There are folks who argue that it is worth it to give up privacy for the sake of national security. These people will then insist that they have nothing to hide. But privacy is actually vital for the security of a democracy.
First of all, let's just admit that we all have secrets. I'm not married, so one of my secrets is that either I have had premarital sex or I'm a virgin in my thirties. Dennis Hastert had a secret as well. He spent a lot of money and may have broken the law trying to keep that secret under wraps. It's normal and understandable for elected officials to want to hide their past, even though the methods used aren't always legal or ethical. The kind of people who get elected to office often lead very interesting lives, then turn around and pretend that their lives are as bland as possible in order to cause the least offense to voters. Still, politicians should have the same right of privacy regarding their personal lives as any other citizen.
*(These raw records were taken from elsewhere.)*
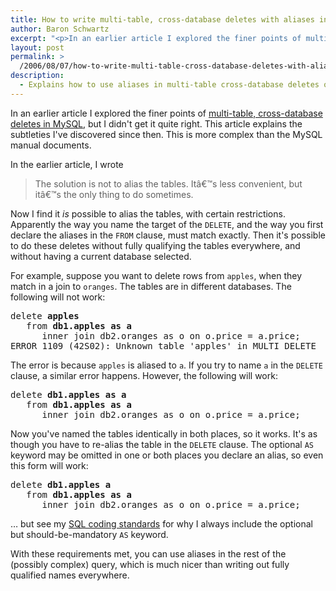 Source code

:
 ```yaml
---
title: How to write multi-table, cross-database deletes with aliases in MySQL
author: Baron Schwartz
excerpt: "<p>In an earlier article I explored the finer points of multi-table, cross-database deletes in MySQL, but I didn't get it quite right.  This article explains the subtleties I've discovered since then.  This is more complex than the MySQL manual documents.</p>"
layout: post
permalink: >
  /2006/08/07/how-to-write-multi-table-cross-database-deletes-with-aliases-in-mysql/
description:
  - Explains how to use aliases in multi-table cross-database deletes on MySQL.
---
```

In an earlier article I explored the finer points of [multi-table, cross-database deletes in MySQL][1], but I didn't get it quite right. This article explains the subtleties I've discovered since then. This is more complex than the MySQL manual documents.

In the earlier article, I wrote

<blockquote cite="/blog/2006/05/12/why-multi-table-cross-database-deletes-fail-in-mysql/">
  <p>
    The solution is not to alias the tables. Itâ€™s less convenient, but itâ€™s the only thing to do sometimes.
  </p>
</blockquote>

Now I find it *is* possible to alias the tables, with certain restrictions. Apparently the way you name the target of the `DELETE`, and the way you first declare the aliases in the `FROM` clause, must match exactly. Then it's possible to do these deletes without fully qualifying the tables everywhere, and without having a current database selected.

For example, suppose you want to delete rows from `apples`, when they match in a join to `oranges`. The tables are in different databases. The following will not work:

<pre>delete <strong>apples</strong>
   from <strong>db1.apples as a</strong>
      inner join db2.oranges as o on o.price = a.price;
ERROR 1109 (42S02): Unknown table 'apples' in MULTI DELETE</pre>

The error is because `apples` is aliased to `a`. If you try to name `a` in the `DELETE` clause, a similar error happens. However, the following will work:

<pre>delete <strong>db1.apples as a</strong>
   from <strong>db1.apples as a</strong>
      inner join db2.oranges as o on o.price = a.price;</pre>

Now you've named the tables identically in both places, so it works. It's as though you have to re-alias the table in the `DELETE` clause. The optional `AS` keyword may be omitted in one or both places you declare an alias, so even this form will work:

<pre>delete <strong>db1.apples a</strong>
   from <strong>db1.apples as a</strong>
      inner join db2.oranges as o on o.price = a.price;</pre>

&#8230; but see my [SQL coding standards][2] for why I always include the optional but should-be-mandatory `AS` keyword.

With these requirements met, you can use aliases in the rest of the (possibly complex) query, which is much nicer than writing out fully qualified names everywhere.

 [1]: /blog/2006/05/12/why-multi-table-cross-database-deletes-fail-in-mysql/
 [2]: /blog/2006/04/26/sql-coding-standards/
If the 9/11 attacks were carried out in a different manner, Dennis Hastert might very well have become President. And his blackmailer could have had influence over public policy. The personal secrets of powerful men can be used to control them, and by extension the rest of the country. So consider that there are thousands of private citizens who may get elected to Congress or the White House in the next 20 to 50 years. I don't know who will be President in 2032, but the NSA is likely gathering data on him or her right now. And that data could fall into the wrong hands. Whatever your opinion of Edward Snowden is, he is still yet another example of how the US government is very bad at protecting vital information. So one way to ensure a safer future is to not try to gather people's personal data into one big honeypot.